Francisco no fue un papa ceremonial, fue un profeta incómodo. Llegó desde el sur del mundo, desde los confines villanos de la Argentina profunda, no para bendecir a los poderosos, sino para recordarles que la injusticia es pecado estructural. Denunció el sistema que mata, el descarte social, la especulación financiera, la idolatría del dinero, la indiferencia que se disfraza de normalidad. Su magisterio fue concreto: pidió por los migrantes, por los pobres, por la tierra, por la paz.
¿Y qué hicimos nosotros, su país? Lo acusamos. Lo ridiculizamos. Lo llamamos “papa peronista”, “zurdo”, “peligroso”, “populista”. Lo desoímos sistemáticamente. Mientras él clamaba por justicia social, aquí cerrábamos comedores y ajustábamos jubilaciones. Mientras él pedía diálogo, nosotros cavábamos trincheras.
Hoy, que su cuerpo descansa en la Casa del Padre, nos aferramos al consuelo de las palabras, pero seguimos sordos a su mensaje. Porque Francisco no necesitaba ser llorado: necesitaba ser comprendido. No necesitaba monumentos, sino gestos. No buscaba homenajes, sino transformaciones. Y en eso, como pueblo y como dirigencia, le fallamos.
Nos regaló un papado histórico. Un pontífice que devolvió a la Iglesia su sentido original: ser casa de todos, no guarida de algunos. Hizo de la ternura un acto político. Denunció la hipocresía institucional. Luchó contra los abusos sin miedo. Quiso una Iglesia sin oro, sin miedos y sin muros. Integró a las periferias, defendió la Amazonía, propuso una economía de rostro humano. Escribió encíclicas que deberían estar en las escuelas, y sin embargo, aquí seguimos educando con manuales vacíos de sentido.
¿Qué queda de Francisco? Quedan sus obras. Pero también queda una deuda. Y no es teológica, ni doctrinal. Es moral. Es una deuda de humanidad. La de no haber convertido sus palabras en políticas públicas. La de no haber replicado su ejemplo en nuestras parroquias, en nuestros barrios, en nuestras agendas políticas. La de no haberlo traído de vuelta, en vida, con actos de justicia y misericordia que le dieran sentido a su lucha.
Porque Francisco no podrá regresar. Solo puede volver, ahora, en nuestras manos. En un Estado que cuide, en una sociedad que abrace, en una economía que no margine, en una política que escuche. Volverá si cada sacerdote rompe el silencio ante la desigualdad. Si cada funcionario recuerda que gobernar es servir. Si cada ciudadano deja de mirar para otro lado. Volverá si en cada acto hay empatía, si en cada decisión hay compasión.
Hoy el mundo llora al papa Francisco. Pero si mañana seguimos igual, si nada cambia, si todo vuelve al cinismo habitual, entonces su muerte habrá sido un cierre, no una siembra. Y lo peor: su vida habrá sido ignorada.

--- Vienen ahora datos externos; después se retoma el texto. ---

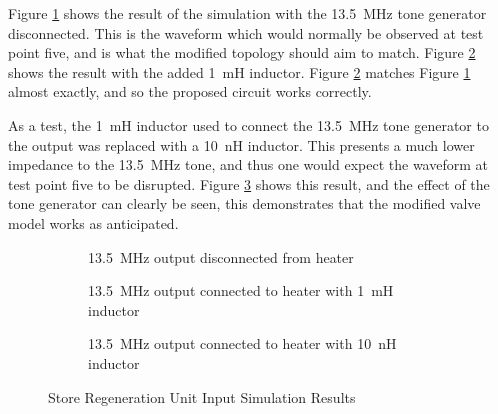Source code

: Figure \ref{fig:rf-disconnected} shows the result of the simulation with the \SI{13.5}{\mega\hertz} tone generator disconnected. This is the waveform which would normally be observed at test point five, and is what the modified topology should aim to match. Figure \ref{fig:rf-1mh} shows the result with the added \SI{1}{\milli\henry} inductor. Figure \ref{fig:rf-1mh} matches Figure \ref{fig:rf-disconnected} almost exactly, and so the proposed circuit works correctly.

As a test, the \SI{1}{\milli\henry} inductor used to connect the \SI{13.5}{\mega\hertz} tone generator to the output was replaced with a \SI{10}{\nano\henry} inductor. This presents a much lower impedance to the \SI{13.5}{\mega\hertz} tone, and thus one would expect the waveform at test point five to be disrupted. Figure \ref{fig:rf-10nh} shows this result, and the effect of the tone generator can clearly be seen, this demonstrates that the modified valve model works as anticipated.

\begin{figure}[ht]
	\centering
	
	\begin{subfigure}[b]{\textwidth}
		\centering
		\caption{\SI{13.5}{\mega\hertz} output disconnected from heater}
		\label{fig:rf-disconnected}
	\end{subfigure}

	\begin{subfigure}[b]{\textwidth}
		\centering
		\caption{\SI{13.5}{\mega\hertz} output connected to heater with \SI{1}{\milli\henry} inductor}
		\label{fig:rf-1mh}
	\end{subfigure}

	\begin{subfigure}[b]{\textwidth}
		\centering
		\caption{\SI{13.5}{\mega\hertz} output connected to heater with \SI{10}{\nano\henry} inductor}
		\label{fig:rf-10nh}
	\end{subfigure}
	
	
	\caption{Store Regeneration Unit Input Simulation Results}
	\label{fig:store-regen-input-sim-res}
\end{figure}


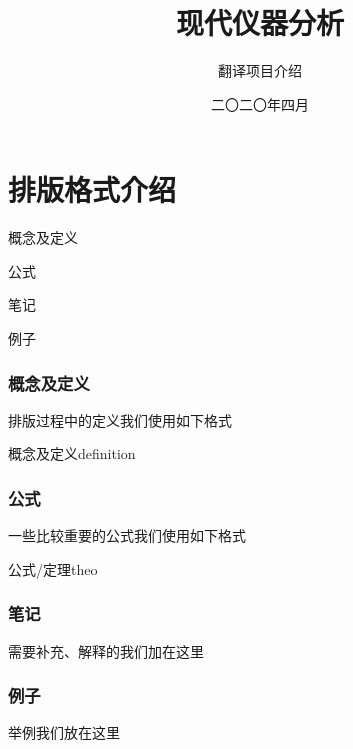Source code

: \documentclass[cn,11pt,chinese]{elegantbook}
\title{现代仪器分析}
\subtitle{翻译项目介绍}
\date{二〇二〇年四月}
\begin{document}
\maketitle
\frontmatter


\vskip 1.5cm

\tableofcontents

\mainmatter
\chapter{排版格式介绍}
\begin{introduction}
    \item 概念及定义
    \item 公式
    \item 笔记
    \item 例子
\end{introduction}

\subsection{概念及定义}
排版过程中的定义我们使用如下格式
\begin{definition}{概念及定义}{definition}
    
\end{definition}

\subsection{公式}
一些比较重要的公式我们使用如下格式
\begin{theorem}{公式/定理}{theo}
    
\end{theorem}

\subsection{笔记}
\note 需要补充、解释的我们加在这里

\subsection{例子}
\begin{example}
    举例我们放在这里
\end{example}
\end{document}
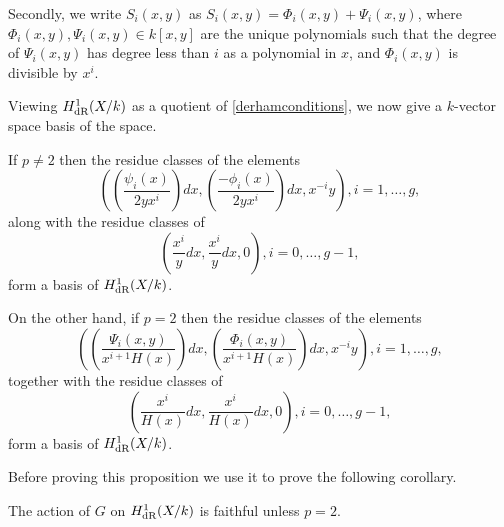 Secondly, we write $S_i(x,y)$ as $S_i(x,y) = \Phi_i(x,y) + \Psi_i(x,y)$, where $\Phi_i(x,y), \Psi_i(x,y) \in k[x,y]$ are the unique polynomials such that the degree of $\Psi_i(x,y)$ has degree less than $i$ as a polynomial in $x$, and $\Phi_i(x,y)$ is divisible by $x^i$.

Viewing $H_{\text {dR}}^1(X/k)$ as a quotient of \eqref{derhamconditions}, we now give a $k$-vector space basis of the space.
\begin{thm}\label{basis}

If $p \neq 2$ then the residue classes of the elements 
\begin{equation}\label{one}
 \left( \left( \frac{\psi_i(x)}{2yx^i}\right) dx, \left(\frac{-\phi_i(x)}{2yx^i}\right) dx, x^{-i}y\right), i=1, \ldots ,g,
\end{equation}
along with the residue classes of 
\begin{equation}\label{two}
 \left( \frac{x^{i}}{y} dx , \frac{x^{i}}{y} dx, 0 \right), i = 0,\ldots ,g-1,
\end{equation}
form a basis of $H_{\text {dR}}^1(X/k)$.

On the other hand, if $p=2$ then the residue classes of the elements 
\begin{equation}\label{three}
\left( \left(\frac{\Psi_i(x,y)}{x^{i+1}H(x)}\right) dx, \left( \frac{\Phi_i(x,y)}{x^{i+1}H(x)} \right) dx, x^{-i}y \right), i =1, \ldots , g,
\end{equation}
together with the residue classes of 
\begin{equation}\label{four}
\left( \frac{x^{i}}{H(x)} dx, \frac{x^{i}}{H(x)} dx, 0 \right), i=0, \ldots, g-1,
\end{equation}
form a basis of $H_{\text {dR}}^1(X/k)$.
\end{thm}

Before proving this proposition we use it to prove the following corollary.

\begin{cor}
The action of $G$ on $H_{\text {dR}}^1(X/k)$ is faithful unless $p=2$.
\end{cor}


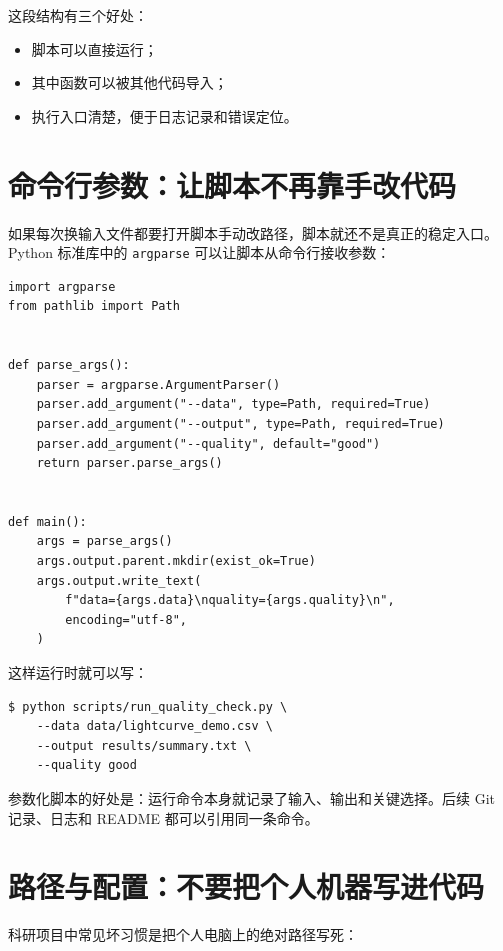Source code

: 这段结构有三个好处：

\begin{itemize}
    \item 脚本可以直接运行；
    \item 其中函数可以被其他代码导入；
    \item 执行入口清楚，便于日志记录和错误定位。
\end{itemize}

\section{命令行参数：让脚本不再靠手改代码}

如果每次换输入文件都要打开脚本手动改路径，脚本就还不是真正的稳定入口。Python 标准库中的 \texttt{argparse} 可以让脚本从命令行接收参数：

\begin{examplebox}[最小参数入口]
\begin{lstlisting}[style=pythonstyle]
import argparse
from pathlib import Path


def parse_args():
    parser = argparse.ArgumentParser()
    parser.add_argument("--data", type=Path, required=True)
    parser.add_argument("--output", type=Path, required=True)
    parser.add_argument("--quality", default="good")
    return parser.parse_args()


def main():
    args = parse_args()
    args.output.parent.mkdir(exist_ok=True)
    args.output.write_text(
        f"data={args.data}\nquality={args.quality}\n",
        encoding="utf-8",
    )
\end{lstlisting}
\end{examplebox}

这样运行时就可以写：

\begin{lstlisting}[style=terminal]
$ python scripts/run_quality_check.py \
    --data data/lightcurve_demo.csv \
    --output results/summary.txt \
    --quality good
\end{lstlisting}

参数化脚本的好处是：运行命令本身就记录了输入、输出和关键选择。后续 Git 记录、日志和 README 都可以引用同一条命令。

\section{路径与配置：不要把个人机器写进代码}

科研项目中常见坏习惯是把个人电脑上的绝对路径写死：

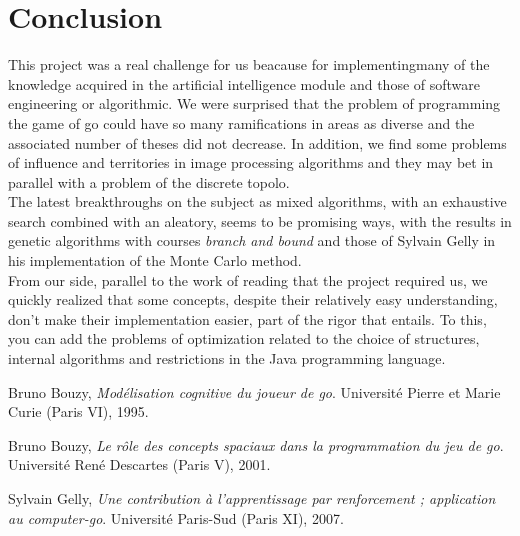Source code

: \documentclass[a4paper,10pt,twoside]{report}
\begin{document}
\chapter{Conclusion}

	This project was a real challenge for us beacause for implementingmany of the knowledge acquired in the artificial intelligence module and those of software engineering or algorithmic. We were surprised that the problem of programming the game of go could have so many ramifications in areas as diverse and the associated number of theses did not decrease. In addition, we find some problems of influence and territories in image processing algorithms and they may bet in parallel with a problem of the discrete topolo.\\

	The latest breakthroughs on the subject as mixed algorithms, with an exhaustive search combined with an aleatory, seems to be promising ways, with the results in genetic algorithms with courses \emph{branch and bound} and those of Sylvain Gelly in his implementation of the Monte Carlo method.\\

	From our side, parallel to the work of reading that the project required us, we quickly realized that some concepts, despite their relatively easy understanding, don't make their implementation easier, part of the rigor that entails. To this, you can add the problems of optimization related to the choice of structures, internal algorithms and restrictions in the Java programming language.

\begin{thebibliography}{9}

	  Bruno Bouzy,
	  \emph{Modélisation cognitive du joueur de go}.
	  Université Pierre et Marie Curie (Paris VI),
	  1995.

	  Bruno Bouzy,
	  \emph{Le rôle des concepts spaciaux dans la programmation du jeu de go}.
	  Université René Descartes (Paris V),
	  2001.

	  Sylvain Gelly,
	  \emph{Une contribution à l'apprentissage par renforcement ; application au computer-go}.
	  Université Paris-Sud (Paris XI),
	  2007.

\end{thebibliography}
\end{document}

Desde Perico, desde el norte profundo, desde donde también él vino alguna vez a mirar a los trabajadores del campo, decimos que aún estamos a tiempo. Que no lo dejen morir en vano. Que no lo lloren tanto si no piensan seguirlo.
Porque de qué sirve lamentar su partida, si no estamos dispuestos a andar su camino.